▸ WHAT NEEDS TO BE DONE
Present the following data again exactly as it is shown.

Start of ENTRIES SHOWN

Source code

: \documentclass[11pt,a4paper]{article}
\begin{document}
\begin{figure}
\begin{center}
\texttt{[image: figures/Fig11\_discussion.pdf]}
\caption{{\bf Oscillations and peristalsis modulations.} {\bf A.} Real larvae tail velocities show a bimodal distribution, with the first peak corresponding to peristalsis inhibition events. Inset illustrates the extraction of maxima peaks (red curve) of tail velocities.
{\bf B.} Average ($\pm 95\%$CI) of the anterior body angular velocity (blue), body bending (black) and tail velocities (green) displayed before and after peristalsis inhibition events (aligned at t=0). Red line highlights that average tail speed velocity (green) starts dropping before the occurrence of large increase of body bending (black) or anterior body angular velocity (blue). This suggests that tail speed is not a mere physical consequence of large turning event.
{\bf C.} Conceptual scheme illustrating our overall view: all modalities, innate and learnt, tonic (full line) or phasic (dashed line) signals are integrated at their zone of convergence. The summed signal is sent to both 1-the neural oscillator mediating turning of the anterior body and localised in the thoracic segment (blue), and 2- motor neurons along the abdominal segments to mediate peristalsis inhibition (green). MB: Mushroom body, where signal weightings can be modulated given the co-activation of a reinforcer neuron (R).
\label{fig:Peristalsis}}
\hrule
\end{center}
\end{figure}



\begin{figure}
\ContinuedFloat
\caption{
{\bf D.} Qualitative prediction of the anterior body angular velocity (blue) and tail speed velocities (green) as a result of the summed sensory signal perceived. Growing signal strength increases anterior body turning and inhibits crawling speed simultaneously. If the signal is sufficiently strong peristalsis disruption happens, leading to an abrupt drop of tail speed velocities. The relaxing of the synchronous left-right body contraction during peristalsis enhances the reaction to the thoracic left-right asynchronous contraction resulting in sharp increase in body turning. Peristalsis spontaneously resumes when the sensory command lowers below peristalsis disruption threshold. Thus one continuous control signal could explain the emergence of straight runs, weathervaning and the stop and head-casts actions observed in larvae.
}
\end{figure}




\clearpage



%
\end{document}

End of ENTRIES SHOWN

▸ WRITTEN RESPONSE
Source code

: \documentclass[11pt,a4paper]{article}
\begin{document}
\begin{figure}
\begin{center}
\texttt{[image: figures/Fig11\_discussion.pdf]}
\caption{{\bf Oscillations and peristalsis modulations.} {\bf A.} Real larvae tail velocities show a bimodal distribution, with the first peak corresponding to peristalsis inhibition events. Inset illustrates the extraction of maxima peaks (red curve) of tail velocities.
{\bf B.} Average ($\pm 95\%$CI) of the anterior body angular velocity (blue), body bending (black) and tail velocities (green) displayed before and after peristalsis inhibition events (aligned at t=0). Red line highlights that average tail speed velocity (green) starts dropping before the occurrence of large increase of body bending (black) or anterior body angular velocity (blue). This suggests that tail speed is not a mere physical consequence of large turning event.
{\bf C.} Conceptual scheme illustrating our overall view: all modalities, innate and learnt, tonic (full line) or phasic (dashed line) signals are integrated at their zone of convergence. The summed signal is sent to both 1-the neural oscillator mediating turning of the anterior body and localised in the thoracic segment (blue), and 2- motor neurons along the abdominal segments to mediate peristalsis inhibition (green). MB: Mushroom body, where signal weightings can be modulated given the co-activation of a reinforcer neuron (R).
\label{fig:Peristalsis}}
\hrule
\end{center}
\end{figure}



\begin{figure}
\ContinuedFloat
\caption{
{\bf D.} Qualitative prediction of the anterior body angular velocity (blue) and tail speed velocities (green) as a result of the summed sensory signal perceived. Growing signal strength increases anterior body turning and inhibits crawling speed simultaneously. If the signal is sufficiently strong peristalsis disruption happens, leading to an abrupt drop of tail speed velocities. The relaxing of the synchronous left-right body contraction during peristalsis enhances the reaction to the thoracic left-right asynchronous contraction resulting in sharp increase in body turning. Peristalsis spontaneously resumes when the sensory command lowers below peristalsis disruption threshold. Thus one continuous control signal could explain the emergence of straight runs, weathervaning and the stop and head-casts actions observed in larvae.
}
\end{figure}




\clearpage



%
\end{document}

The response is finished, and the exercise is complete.